→ Exercise
When "Hachete" occurs in a line of the material, copy that line.
━━ Source information
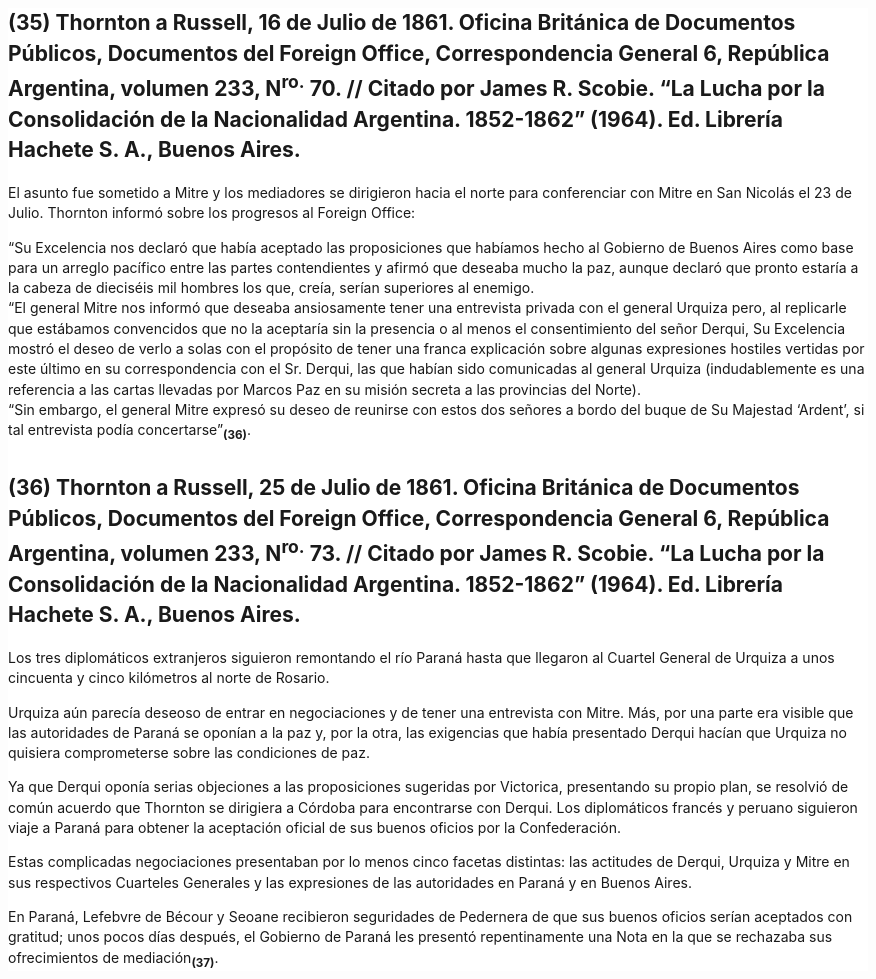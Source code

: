 ## **(35)** **Thornton a Russell, 16 de Julio de 1861. Oficina Británica de Documentos Públicos, Documentos del Foreign Office, Correspondencia General 6, República Argentina, volumen 233, N<sup>ro.</sup> 70. // Citado por James R. Scobie. “La Lucha por la Consolidación de la Nacionalidad Argentina. 1852-1862” (1964). Ed. Librería Hachete S. A., Buenos Aires.**

El asunto fue sometido a Mitre y los mediadores se dirigieron hacia el norte para conferenciar con Mitre en San Nicolás el 23 de Julio. Thornton informó sobre los progresos al Foreign Office:

“Su Excelencia nos declaró que había aceptado las proposiciones que habíamos hecho al Gobierno de Buenos Aires como base para un arreglo pacífico entre las partes contendientes y afirmó que deseaba mucho la paz, aunque declaró que pronto estaría a la cabeza de dieciséis mil hombres los que, creía, serían superiores al enemigo.  
“El general Mitre nos informó que deseaba ansiosamente tener una entrevista privada con el general Urquiza pero, al replicarle que estábamos convencidos que no la aceptaría sin la presencia o al menos el consentimiento del señor Derqui, Su Excelencia mostró el deseo de verlo a solas con el propósito de tener una franca explicación sobre algunas expresiones hostiles vertidas por este último en su correspondencia con el Sr. Derqui, las que habían sido comunicadas al general Urquiza (indudablemente es una referencia a las cartas llevadas por Marcos Paz en su misión secreta a las provincias del Norte).  
“Sin embargo, el general Mitre expresó su deseo de reunirse con estos dos señores a bordo del buque de Su Majestad ‘Ardent’, si tal entrevista podía concertarse”<sub><strong>(36)</strong></sub>.

## **(36)** **Thornton a Russell, 25 de Julio de 1861. Oficina Británica de Documentos Públicos, Documentos del Foreign Office, Correspondencia General 6, República Argentina, volumen 233, N<sup>ro.</sup> 73. // Citado por James R. Scobie. “La Lucha por la Consolidación de la Nacionalidad Argentina. 1852-1862” (1964). Ed. Librería Hachete S. A., Buenos Aires.**

Los tres diplomáticos extranjeros siguieron remontando el río Paraná hasta que llegaron al Cuartel General de Urquiza a unos cincuenta y cinco kilómetros al norte de Rosario.

Urquiza aún parecía deseoso de entrar en negociaciones y de tener una entrevista con Mitre. Más, por una parte era visible que las autoridades de Paraná se oponían a la paz y, por la otra, las exigencias que había presentado Derqui hacían que Urquiza no quisiera comprometerse sobre las condiciones de paz.

Ya que Derqui oponía serias objeciones a las proposiciones sugeridas por Victorica, presentando su propio plan, se resolvió de común acuerdo que Thornton se dirigiera a Córdoba para encontrarse con Derqui. Los diplomáticos francés y peruano siguieron viaje a Paraná para obtener la aceptación oficial de sus buenos oficios por la Confederación.

Estas complicadas negociaciones presentaban por lo menos cinco facetas distintas: las actitudes de Derqui, Urquiza y Mitre en sus respectivos Cuarteles Generales y las expresiones de las autoridades en Paraná y en Buenos Aires.

En Paraná, Lefebvre de Bécour y Seoane recibieron seguridades de Pedernera de que sus buenos oficios serían aceptados con gratitud; unos pocos días después, el Gobierno de Paraná les presentó repentinamente una Nota en la que se rechazaba sus ofrecimientos de mediación<sub><strong>(37)</strong></sub>.
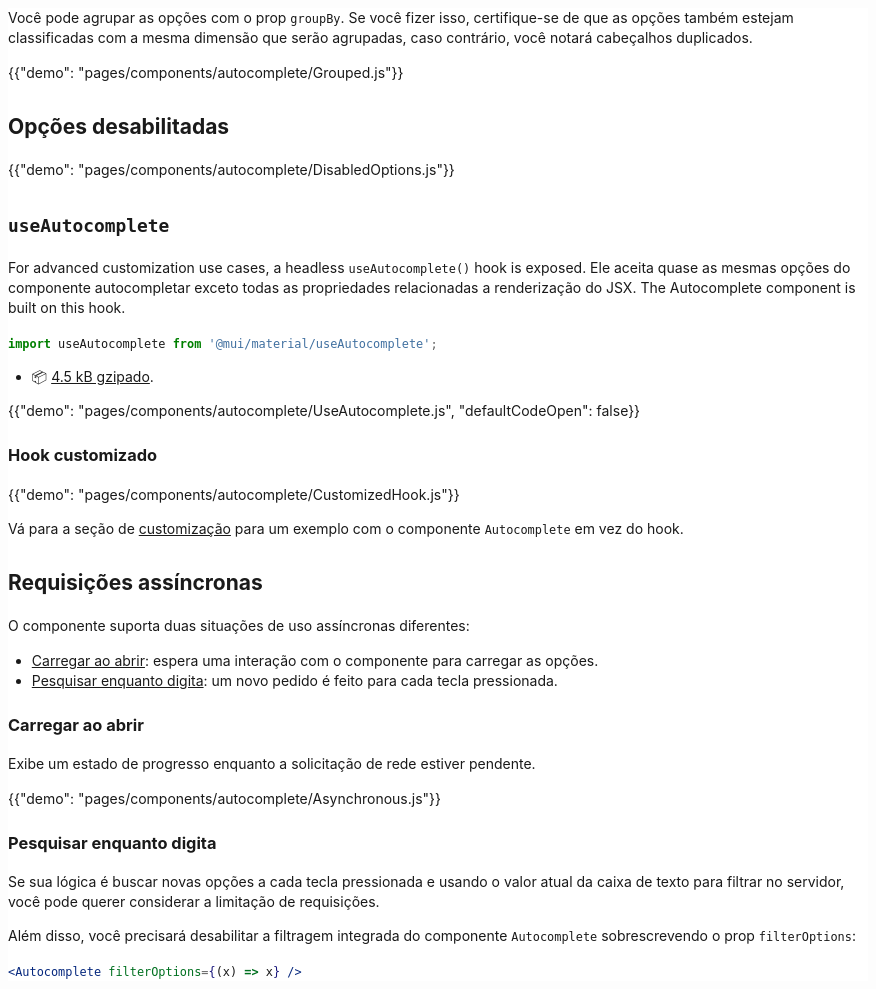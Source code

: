 Você pode agrupar as opções com o prop `groupBy`. Se você fizer isso, certifique-se de que as opções também estejam classificadas com a mesma dimensão que serão agrupadas, caso contrário, você notará cabeçalhos duplicados.

{{"demo": "pages/components/autocomplete/Grouped.js"}}

## Opções desabilitadas

{{"demo": "pages/components/autocomplete/DisabledOptions.js"}}

## `useAutocomplete`

For advanced customization use cases, a headless `useAutocomplete()` hook is exposed. Ele aceita quase as mesmas opções do componente autocompletar exceto todas as propriedades relacionadas a renderização do JSX. The Autocomplete component is built on this hook.

```jsx
import useAutocomplete from '@mui/material/useAutocomplete';
```

- 📦 [4.5 kB gzipado](/size-snapshot).

{{"demo": "pages/components/autocomplete/UseAutocomplete.js", "defaultCodeOpen": false}}

### Hook customizado

{{"demo": "pages/components/autocomplete/CustomizedHook.js"}}

Vá para a seção de [customização](#customization) para um exemplo com o componente `Autocomplete` em vez do hook.

## Requisições assíncronas

O componente suporta duas situações de uso assíncronas diferentes:

- [Carregar ao abrir](#load-on-open): espera uma interação com o componente para carregar as opções.
- [Pesquisar enquanto digita](#search-as-you-type): um novo pedido é feito para cada tecla pressionada.

### Carregar ao abrir

Exibe um estado de progresso enquanto a solicitação de rede estiver pendente.

{{"demo": "pages/components/autocomplete/Asynchronous.js"}}

### Pesquisar enquanto digita

Se sua lógica é buscar novas opções a cada tecla pressionada e usando o valor atual da caixa de texto para filtrar no servidor, você pode querer considerar a limitação de requisições.

Além disso, você precisará desabilitar a filtragem integrada do componente `Autocomplete` sobrescrevendo o prop `filterOptions`:

```jsx
<Autocomplete filterOptions={(x) => x} />
```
━━━━
→ Solution
: ## **(35)** **Thornton a Russell, 16 de Julio de 1861. Oficina Británica de Documentos Públicos, Documentos del Foreign Office, Correspondencia General 6, República Argentina, volumen 233, N<sup>ro.</sup> 70. // Citado por James R. Scobie. “La Lucha por la Consolidación de la Nacionalidad Argentina. 1852-1862” (1964). Ed. Librería Hachete S. A., Buenos Aires.**
## **(36)** **Thornton a Russell, 25 de Julio de 1861. Oficina Británica de Documentos Públicos, Documentos del Foreign Office, Correspondencia General 6, República Argentina, volumen 233, N<sup>ro.</sup> 73. // Citado por James R. Scobie. “La Lucha por la Consolidación de la Nacionalidad Argentina. 1852-1862” (1964). Ed. Librería Hachete S. A., Buenos Aires.**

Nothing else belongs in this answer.